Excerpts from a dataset
────────

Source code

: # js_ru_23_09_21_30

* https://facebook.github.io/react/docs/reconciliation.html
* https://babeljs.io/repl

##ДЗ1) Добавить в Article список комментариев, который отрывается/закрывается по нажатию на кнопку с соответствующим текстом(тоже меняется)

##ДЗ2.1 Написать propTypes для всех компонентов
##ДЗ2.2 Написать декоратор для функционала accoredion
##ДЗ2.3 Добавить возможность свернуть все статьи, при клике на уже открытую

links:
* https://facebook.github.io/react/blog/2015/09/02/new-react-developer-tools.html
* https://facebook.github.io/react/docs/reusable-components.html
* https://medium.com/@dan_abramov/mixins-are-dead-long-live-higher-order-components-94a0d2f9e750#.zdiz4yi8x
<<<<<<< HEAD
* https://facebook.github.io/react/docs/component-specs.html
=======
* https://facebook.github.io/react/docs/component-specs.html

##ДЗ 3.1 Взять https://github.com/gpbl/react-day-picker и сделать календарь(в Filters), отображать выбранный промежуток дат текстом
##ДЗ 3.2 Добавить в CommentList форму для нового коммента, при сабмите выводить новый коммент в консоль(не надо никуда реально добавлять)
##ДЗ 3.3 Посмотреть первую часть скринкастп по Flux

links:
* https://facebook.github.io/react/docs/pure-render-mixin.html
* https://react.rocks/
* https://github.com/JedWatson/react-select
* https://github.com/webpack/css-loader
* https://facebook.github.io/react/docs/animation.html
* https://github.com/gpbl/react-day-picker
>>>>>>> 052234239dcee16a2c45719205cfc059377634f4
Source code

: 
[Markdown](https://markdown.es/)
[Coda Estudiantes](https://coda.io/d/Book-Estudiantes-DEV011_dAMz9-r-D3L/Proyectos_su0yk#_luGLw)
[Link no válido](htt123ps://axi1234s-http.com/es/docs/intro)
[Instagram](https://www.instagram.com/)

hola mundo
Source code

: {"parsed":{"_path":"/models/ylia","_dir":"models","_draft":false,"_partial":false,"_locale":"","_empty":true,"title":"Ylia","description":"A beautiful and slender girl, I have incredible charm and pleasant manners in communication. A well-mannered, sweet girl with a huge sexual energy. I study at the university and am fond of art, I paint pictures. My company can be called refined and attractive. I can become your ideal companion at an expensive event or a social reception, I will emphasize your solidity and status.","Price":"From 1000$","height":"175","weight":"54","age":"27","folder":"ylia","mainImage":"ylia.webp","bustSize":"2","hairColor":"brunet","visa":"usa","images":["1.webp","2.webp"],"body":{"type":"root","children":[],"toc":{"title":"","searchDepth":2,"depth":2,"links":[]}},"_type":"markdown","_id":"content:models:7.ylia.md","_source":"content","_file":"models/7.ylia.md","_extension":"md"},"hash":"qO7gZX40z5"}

────────

Brief | Using the records above, copy all lines that include the word "facebook".

Task solution |
* https://facebook.github.io/react/docs/reconciliation.html
* https://facebook.github.io/react/blog/2015/09/02/new-react-developer-tools.html
* https://facebook.github.io/react/docs/reusable-components.html
* https://facebook.github.io/react/docs/component-specs.html
* https://facebook.github.io/react/docs/component-specs.html
* https://facebook.github.io/react/docs/pure-render-mixin.html
* https://facebook.github.io/react/docs/animation.html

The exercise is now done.